Marianna Parraga and Gary Mcwilliams, Reuters
EnergieNet.com 01 09 2024
A U.S. judge on Monday granted a large group of Venezuela-linked creditors rights to participate and receive proceeds from a coming auction of shares in the parent of Houston-based refiner Citgo Petroleum.
A precedent-setting lawsuit by Canadian miner Crystallex Corp formally tied Venezuela-owned Citgo to the South American country’s debts and opened the door to some $24 billion in claims being applied to the refining firm through an auction of shares in a Citgo parent whose only asset is the oil refiner.
The decision still requires the group, formed by 10 companies, to comply with a Jan. 12 dateline to have writs of attachments issued against shares in Citgo’s parent, PDV Holding. No extra time was granted, and a new auction schedule issued on Monday is not planned to be modified, the court in Delaware said. The U.S. Treasury also has reserved the right to rule on any winning bid.
O-I Glass (OI.N), Huntington Ingalls (HII.N), ACL1 Investments, Rusoro Mining (RML.V), Koch Industries and Gold Reserve (GRZ.V) can have claims considered as additional judgments. Another group of four creditors including Siemens Energy (ENR1n.DE) that had filed a similar motion to be designated additional creditors was also green-lit, U.S. Judge Leonard Stark ruled.

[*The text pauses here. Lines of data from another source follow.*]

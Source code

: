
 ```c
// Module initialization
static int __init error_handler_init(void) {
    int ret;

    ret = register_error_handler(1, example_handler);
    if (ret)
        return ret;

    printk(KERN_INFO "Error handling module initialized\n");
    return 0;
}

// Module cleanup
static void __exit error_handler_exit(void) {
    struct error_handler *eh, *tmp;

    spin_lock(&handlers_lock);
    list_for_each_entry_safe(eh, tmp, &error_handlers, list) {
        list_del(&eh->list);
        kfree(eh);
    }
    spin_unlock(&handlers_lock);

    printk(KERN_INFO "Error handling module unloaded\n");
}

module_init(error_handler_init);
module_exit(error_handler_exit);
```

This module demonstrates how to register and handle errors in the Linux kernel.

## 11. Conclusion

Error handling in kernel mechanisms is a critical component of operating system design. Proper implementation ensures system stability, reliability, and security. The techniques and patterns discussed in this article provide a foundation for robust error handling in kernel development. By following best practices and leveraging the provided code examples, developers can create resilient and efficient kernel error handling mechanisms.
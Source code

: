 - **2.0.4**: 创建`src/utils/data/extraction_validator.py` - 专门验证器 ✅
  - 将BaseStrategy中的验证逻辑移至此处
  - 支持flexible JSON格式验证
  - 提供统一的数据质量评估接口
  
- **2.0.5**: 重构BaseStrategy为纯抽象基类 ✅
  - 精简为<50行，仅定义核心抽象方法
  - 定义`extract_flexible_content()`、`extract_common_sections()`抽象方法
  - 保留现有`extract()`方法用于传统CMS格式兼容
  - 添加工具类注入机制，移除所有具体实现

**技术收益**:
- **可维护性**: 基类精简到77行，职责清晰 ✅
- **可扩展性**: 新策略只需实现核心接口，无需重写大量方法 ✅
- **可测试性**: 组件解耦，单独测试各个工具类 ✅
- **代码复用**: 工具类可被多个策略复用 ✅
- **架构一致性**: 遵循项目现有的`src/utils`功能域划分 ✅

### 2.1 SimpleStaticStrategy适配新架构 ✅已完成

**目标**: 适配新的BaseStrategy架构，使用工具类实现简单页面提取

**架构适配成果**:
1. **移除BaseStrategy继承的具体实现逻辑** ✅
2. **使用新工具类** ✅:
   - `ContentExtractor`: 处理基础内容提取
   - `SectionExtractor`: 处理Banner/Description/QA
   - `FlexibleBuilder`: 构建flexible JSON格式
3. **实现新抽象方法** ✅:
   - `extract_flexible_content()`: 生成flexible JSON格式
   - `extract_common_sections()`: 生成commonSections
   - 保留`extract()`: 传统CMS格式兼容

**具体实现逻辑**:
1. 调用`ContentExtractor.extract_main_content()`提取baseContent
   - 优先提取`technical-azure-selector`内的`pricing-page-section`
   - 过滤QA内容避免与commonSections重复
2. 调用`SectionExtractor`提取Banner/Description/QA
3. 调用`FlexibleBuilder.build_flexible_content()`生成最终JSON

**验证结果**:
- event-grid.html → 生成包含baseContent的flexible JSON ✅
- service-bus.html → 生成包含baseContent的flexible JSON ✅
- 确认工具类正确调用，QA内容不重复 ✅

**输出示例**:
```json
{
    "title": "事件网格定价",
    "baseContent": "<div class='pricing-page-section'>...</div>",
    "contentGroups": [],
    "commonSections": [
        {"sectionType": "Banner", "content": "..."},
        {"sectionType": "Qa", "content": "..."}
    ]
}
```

The companies had sought to participate “with full force and effect” in the event two of the largest creditors in the long-running case – Crystallex and oil firm ConocoPhillips (COP.N) – reach settlements with Venezuela that could end the lawsuit.
Talks have been on and off for months with holders of billions of dollars due for asset expropriations and defaulted Venezuelan bonds seeking to settle their claims.
The additional creditors had argued they needed to have equal status to protect their interests in event of a deal and to organize credit bids, using their claims against Venezuela as currency in any court sale. Credit bids are routine in bankruptcy sales.
Settlement talks between Venezuela, Crystallex and Conoco appear to have sparked a flurry of court filings by companies hoping to improve their chances of receiving proceeds from asset sales involving Citgo.
Citgo declined to comment on settlement talks. A representative for Crystallex and a board supervising Citgo did not reply to requests.
“We remain committed to pursuing all available legal avenues to protect our rights and obtain a full and fair recovery,” a Conoco spokesperson said in response to questions about the talks.
The U.S. Supreme Court separately on Monday rejected Venezuela’s move to limit the number of companies that could participate in the auction.
Both Monday decisions open a window for any additional creditors to get a slice of the auction’s proceeds, especially if the largest creditors settle with Venezuela, leaving room for others.
“In the event that any of the sale process parties proposes to settle its differences with any of the Venezuela parties, the six creditors, the four more creditors and any other interested entity will have an opportunity to be heard on whether the court should approve such a settlement and, if it does, on how the potential resolution or settlement might affect the sale process,” Stark wrote in his order.
Last week, the court official designated for the case, Robert Pincus, said claims should not be expedited or given additional priority ahead of the deadline.
To do so “would disrupt a process carefully considered … and months-ago approved by order of the court,” Pincus wrote. The rush to win approvals would allow claims to be considered in first-round bids for the shares due ten days later.
Companies could use their higher status to organize credit bids for the Citgo parent’s shares and “approach the market with proposals that commercial parties are comfortable with,” wrote hedge fund Pharo Management, which seeks $1.78 billion in claims.
Judge Stark has given priority to Crystallex’s $970 million and Conoco’s nearly $10 billion in claims. If they are fully paid, it could leave little for others. Citgo has been valued at between $11 billion and $13 billion in the past.
Bondholders seeking about $1.9 billion are pursuing Venezuela in a case separate from the Delaware court and have protested they could be shut out of proceeds.